Peter Casey at risk of being a one-hit wonder as he is locked in battle with Fianna Fail for MEP seat - latest poll
PRESIDENTIAL runner-up Peter Casey is locked in a battle with Fianna Fáil for a MEP seat in the Midlands-North West constituency.
Mr Casey is ahead of both of Micheál Martin’s candidates in a part of the country that could be considered Fianna Fáil’s heartland. The party has targeted taking a seat in all three European constituencies.
The latest opinion poll will also provide some uncomfortable reading for Sinn Féin leader Mary Lou McDonald who is putting forward the same team as five years ago.
Their vote looks set to drop across the board and her Dublin star, Lynn Boylan, could be dragged into a battle for transfers with a string of other left-wing candidates.
Meanwhile, despite recent controversies Taoiseach Leo Varadkar will be very happy that Fine Gael are on course to retain its four seats and even have a chance of getting ex-Rose Tralee Mairia Walsh into connection for an extra one.
Two big stories are emerging based on the polling data. Firstly, presidential runner-up Peter Casey is at risk of being a one-hit wonder.
He gained 23pc of the vote in last October’s presidential election but is now sitting on just 9pc in the massive Midlands-North West constituency.
Fine Gael’s Mairead McGuinness is coming out a clear winner in the Irish Times/Ipsos MRBI poll on 26pc.
She is followed by Eurosceptic Independent Luke ‘Ming’ Flanagan on 16pc, while Sinn Féin Sinn Féin MEP Matt Carthy is on 14 per cent.

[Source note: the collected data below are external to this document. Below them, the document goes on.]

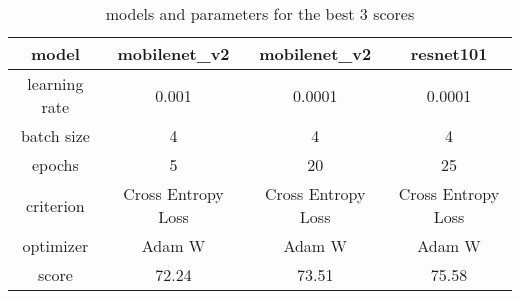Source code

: \documentclass{article}
\begin{document}
\begin{table}
\centering
\begin{tabular}{|c|c|c|c|}
\hline
    model & mobilenet\_v2 & mobilenet\_v2 & resnet101 \\
    \hline
    learning rate & 0.001 & 0.0001 & 0.0001 \\
    \hline
    batch size & 4 & 4 & 4 \\
    \hline
    epochs & 5 & 20 & 25 \\
    \hline
    criterion & Cross Entropy Loss & Cross Entropy Loss & Cross Entropy Loss \\
    \hline
    optimizer & Adam W & Adam W & Adam W \\
    \hline
    score & 72.24 & 73.51 & 75.58 \\
    \hline
\end{tabular}

\caption{\label{tab:widgets} models and parameters for the best 3 scores}
\end{table}
\end{document}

All three would appear safe.
That leaves a contest for the fourth seat between Mairia Walsh (11pc), Peter Casey (9p) and Fianna Fáil’s Brendan Smith (8pc) and Anne Rabbitte (5pc).
Fianna Fáil missed out on a seat in this constituency last time by splitting their vote and now risk doing the same again. Fine Gael is likely to see an opportunity to reduce Ms McGuinness’s vote in order to boost her runner mate.
In the capital, Barry Andrews is on 18pc and second in the running behind former Tánaiste Frances Fitzgerald on 22pc.
But the real story emerging from the research is the st of left-wing candidates are locked in a battle to take the final European seat in Dublin, including Sinn Féin’s Lynn Boylan who topped five years ago.
Ms Boylan is on 13pc but may not be as transfer-friendly as her rivals Independents4Change Clare Daly (10pc), the Green Party’s Ciarán Cuffe (9pc) and Labour’s Alex White (8pc).
Being dragged into a struggle to hold a seat in Dublin would be a major embarrassment for the leadership of Mary Lou McDonald who led a very poor presidential campaign last year.
The fourth placed candidate will also be put into ‘cold storage’, meaning they will become an MEP whenever UK representatives leave the parliament.
In Ireland South, Sinn Féin’s presidential candidate Liadh Ní Riada’s support looks to be well down on 2014 European performance – but at 14pc she should will retain her seat.
Fine Gael’s sitting MEP Sean Kelly is on his way to topping the poll with 18pc. His running mates Deirdre Clune and Andrew Doyle are on 10pc and 8pc respectively, meaning one of them should get across the line on transfers.
Fianna Fáil also has enough vote share to secure at least a seat for Cork TD Billy Kelleher who is on 13pc. His running mate, Cllr Malcolm Byrne from Wexford, is on 10pc and could feature until the end.
Ireland South will elect four MEPs while the fifth placed candidate goes into cold storage.
Byrne will be in the hunt for that position against Independents4Change TD Mick Wallace (9pc). On 5pc each Labour’s Sheila Nunan and the Green Party’s Grace O’Sullivan seem too far adrift.